Le corridor des drones
Le troisième levier est le moins évoqué dans les cercles politiques occidentaux et pourtant le plus déterminant sur un horizon de dix ans.
La Turquie est un chef de file mondial des systèmes aériens sans pilote et construit actuellement des bases de drones dans le nord de la Syrie, parallèlement à ses projets de reconstruction. Il se met ainsi en place une infrastructure aérienne dédiée reliant le territoire turc continental au sud, à travers la Syrie et potentiellement jusqu'au nord du Liban, permettant le transport de marchandises, une surveillance continue et une capacité de frappe asymétrique, tout en contournant les barrages navals et les points de passage frontaliers traditionnels.
Intégré à la doctrine maritime de la « Patrie bleue » d’Ankara, qui revendique la souveraineté turque sur 430 000 kilomètres carrés de la Méditerranée et de la mer Égée, le corridor de drones crée une enclave technologique autour du Levant septentrional. Aucun acteur régional antérieur, pas même l’Iran à l’apogée de son influence, n’a mis en place un dispositif comparable.
Ce corridor brouille délibérément la frontière entre activités commerciales et militaires. Drones de transport et drones de surveillance partagent la même infrastructure. Le passage de l'un à l'autre se fait par une simple mise à jour logicielle.
Que se passera-t-il ensuite ?
L'encerclement de la Turquie pose un problème que les armes conventionnelles ne peuvent résoudre. Ankara est membre de l'OTAN, une économie du G20 et un État candidat à l'adhésion à l'UE. Ses conglomérats de construction opèrent sous le régime du droit commercial. Ses organisations affiliées aux Frères musulmans se présentent comme des organisations de la société civile. Ses bases de drones sont conçues pour un double usage.
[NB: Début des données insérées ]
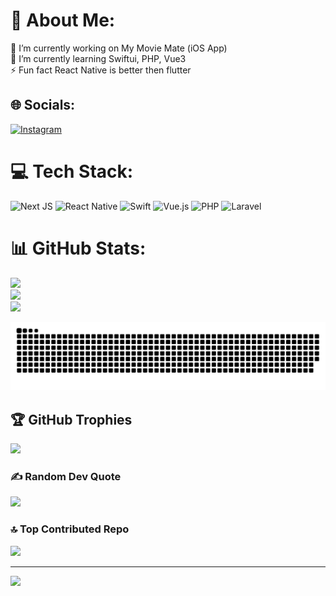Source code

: # 💫 About Me:
🔭 I’m currently working on My Movie Mate (iOS App)<br>🌱 I’m currently learning Swiftui, PHP, Vue3<br>⚡ Fun fact React Native is better then flutter


## 🌐 Socials:
[![Instagram](https://img.shields.io/badge/Instagram-%23E4405F.svg?logo=Instagram&logoColor=white)](https://instagram.com/pallepadehat) 

# 💻 Tech Stack:
![Next JS](https://img.shields.io/badge/Next-black?style=for-the-badge&logo=next.js&logoColor=white) ![React Native](https://img.shields.io/badge/react_native-%2320232a.svg?style=for-the-badge&logo=react&logoColor=%2361DAFB) ![Swift](https://img.shields.io/badge/swift-F54A2A?style=for-the-badge&logo=swift&logoColor=white) ![Vue.js](https://img.shields.io/badge/vue.js-%2335495e.svg?style=for-the-badge&logo=vuedotjs&logoColor=%234FC08D) ![PHP](https://img.shields.io/badge/php-%23777BB4.svg?style=for-the-badge&logo=php&logoColor=white) ![Laravel](https://img.shields.io/badge/laravel-%23FF2D20.svg?style=for-the-badge&logo=laravel&logoColor=white)
# 📊 GitHub Stats:
![](https://github-readme-stats.vercel.app/api?username=Pallepadehat&theme=dark&hide_border=false&include_all_commits=true&count_private=true)<br/>
![](https://github-readme-streak-stats.herokuapp.com/?user=Pallepadehat&theme=dark&hide_border=false)<br/>
![](https://github-readme-stats.vercel.app/api/top-langs/?username=Pallepadehat&theme=dark&hide_border=false&include_all_commits=true&count_private=true&layout=compact)

<picture>
  <source media="(prefers-color-scheme: dark)" srcset="https://raw.githubusercontent.com/Pallepadehat/pallepadehat/output/github-snake-dark.svg" />
  <source media="(prefers-color-scheme: light)" srcset="https://raw.githubusercontent.com/Pallepadehat/pallepadehat/output/github-snake.svg" />
  <img alt="github-snake" src="https://raw.githubusercontent.com/Pallepadehat/pallepadehat/output/github-snake.svg" />
</picture>

## 🏆 GitHub Trophies
![](https://github-profile-trophy.vercel.app/?username=Pallepadehat&theme=radical&no-frame=false&no-bg=true&margin-w=4)

### ✍️ Random Dev Quote
![](https://quotes-github-readme.vercel.app/api?type=horizontal&theme=radical)

### 🔝 Top Contributed Repo
![](https://github-contributor-stats.vercel.app/api?username=Pallepadehat&limit=5&theme=dark&combine_all_yearly_contributions=true)

---
[![](https://visitcount.itsvg.in/api?id=Pallepadehat&icon=0&color=0)](https://visitcount.itsvg.in)
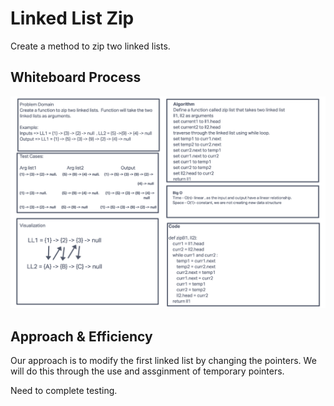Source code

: # Linked List Zip

Create a method to zip two linked lists.

## Whiteboard Process

![alt text](https://github.com/PGPere/data-structures-and-algorithms/blob/f242ddf643057bc2828acaad3e03da9636a64ecd/linked-list-zip/Screen%20Shot%202022-06-13%20at%208.44.33%20PM.png)

## Approach & Efficiency

Our approach is to modify the first linked list by changing the pointers.  We will do this through the use and assginment of temporary pointers.

Need to complete testing.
Washington devrait collaborer avec Bruxelles pour conditionner la levée des sanctions contre la Syrie à des exigences de transparence empêchant les entreprises turques de monopoliser les contrats de reconstruction. Des services de renseignement financier devraient être mobilisés pour mettre au jour les liens avérés entre les réseaux d'entreprises liés à l'AKP et les filières iraniennes de contournement des sanctions.
Le cadre reliant les États-Unis , la Grèce, Chypre et Israël devrait être formalisé en une architecture de sécurité maritime spécifiquement conçue pour contrer les abus de pouvoir turcs en Méditerranée orientale.
L'Iran a affiché haut et fort ses ambitions régionales et s'est heurté à des coalitions, des sanctions et des frappes aériennes.
La Turquie ne fait aucune annonce. Ce silence n'est pas rassurant, il est méthodique.